Output of freshwater inland aquaculture in China is around 2168 kg/hectare. I’ll use that because it’s a fresh water system and a real world value I could actually find.

If we assume the available of fish in Loch Ness is equivalent to aquaculture output, the quantity of fish in Loch Ness is:

Fish per hectare

2,168.0 kg

Number of hectares in Loch Ness

260.0

Maximum weight of fish available for consumption

563,680.0 kg

That means there is a maximum of 563 kilotons of fish in Loch Ness. But Nessie cannot eat __all__ the fish, or there would be no fishermen to see her. In fact, it can only eat a small percentage of fish per year without negatively impacting what is apparently a healthy fresh water ecosystem.

If only 10% of the fish can be eaten per year by Nessie in Loch Ness, this makes a maximum food budget of:

Maximum tonnage of fish

563,680.0 kg

10% of that is:

56,368.0 kg

Now we know how much food there can be for a Loch Ness monster(s) to eat. The question is then how many monsters can this volume of fish support.
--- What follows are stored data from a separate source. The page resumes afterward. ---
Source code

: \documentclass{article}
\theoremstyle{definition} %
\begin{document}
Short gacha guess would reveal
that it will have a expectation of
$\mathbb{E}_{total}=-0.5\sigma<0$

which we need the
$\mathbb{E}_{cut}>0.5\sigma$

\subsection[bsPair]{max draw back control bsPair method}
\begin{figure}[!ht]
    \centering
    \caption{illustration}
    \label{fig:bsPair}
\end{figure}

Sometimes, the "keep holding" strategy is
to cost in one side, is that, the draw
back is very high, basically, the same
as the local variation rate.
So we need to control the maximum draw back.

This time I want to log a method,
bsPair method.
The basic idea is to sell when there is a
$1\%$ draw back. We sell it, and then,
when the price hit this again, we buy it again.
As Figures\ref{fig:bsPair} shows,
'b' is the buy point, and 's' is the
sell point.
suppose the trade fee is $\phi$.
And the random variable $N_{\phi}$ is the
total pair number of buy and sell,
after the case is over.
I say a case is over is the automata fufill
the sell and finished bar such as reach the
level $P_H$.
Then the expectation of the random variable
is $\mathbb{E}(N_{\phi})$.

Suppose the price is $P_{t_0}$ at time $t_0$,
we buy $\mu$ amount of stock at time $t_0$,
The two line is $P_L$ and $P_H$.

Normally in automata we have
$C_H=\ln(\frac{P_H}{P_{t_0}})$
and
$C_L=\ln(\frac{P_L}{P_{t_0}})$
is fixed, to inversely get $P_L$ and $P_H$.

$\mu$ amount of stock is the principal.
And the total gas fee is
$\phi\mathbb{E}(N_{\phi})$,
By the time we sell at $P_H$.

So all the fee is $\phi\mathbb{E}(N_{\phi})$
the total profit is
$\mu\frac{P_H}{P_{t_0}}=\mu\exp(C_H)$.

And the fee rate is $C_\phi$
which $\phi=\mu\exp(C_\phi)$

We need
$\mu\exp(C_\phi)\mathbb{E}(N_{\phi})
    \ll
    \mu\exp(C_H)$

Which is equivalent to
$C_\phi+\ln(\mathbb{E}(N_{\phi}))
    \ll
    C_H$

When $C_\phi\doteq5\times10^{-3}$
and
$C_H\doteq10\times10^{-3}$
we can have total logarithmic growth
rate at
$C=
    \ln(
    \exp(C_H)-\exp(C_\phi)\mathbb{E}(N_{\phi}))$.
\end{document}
A shark eats about 2 percent of its body weight per day, a value we'll apply to Nessie in this round. If we take that value, one Nessie at 1113 kg body weight:

Food consumption per day is then:

22.3 kg

Food consumption per year is then

8,124.9 kg

Maximum number of monsters that can live off this volume in a year

6.9

to be safe, we'll round down to a whole number

6.0

Based on this, you could have three generations of Nessies, if they breed siblings to siblings, and sustain the population. Not pretty, but enough to keep a small line of them going. Alternatively, two breeding pairs with a single live offspring each would account for six total Nessies.

However, if Nessie is warm-blooded, she'll eat about 5-10% of her body weight per day (a rate comparable to dolphins). If we take the average of those two values, 7.5%, the new population maximum becomes:

**Weight:** estimated 2,500 pounds.

1,113.0 kg

Food consumption per day is then:

779.1

Food consumption per year is then

284,371.5 kg

Fish per hectare

2,168.0 kg

Number of hectares in Loch Ness

260.0

Maximum weight of fish available for consumption

563,680.0 kg

Maximum number of monsters that can live off this volume in a year

2.0

## Summary

Unless they have partho-genesis (reproduction via cloning by females), with one parent and one child alive at a single time, this then makes Nessie the rarest of the rare - or nonexistent.

However, the smaller the creature, the less food it requires. At the larger end of its size range, you can only maintain one breeding pair at a time. At the smaller end of the size range, you could have seven or eight creatures - enough to have parents and offspring alive at once.

In either case, using the predator to prey ratio suggests that the Loch Ness monster is the most endangered reptile in the world, with fewer than ten members of the species left in the wild.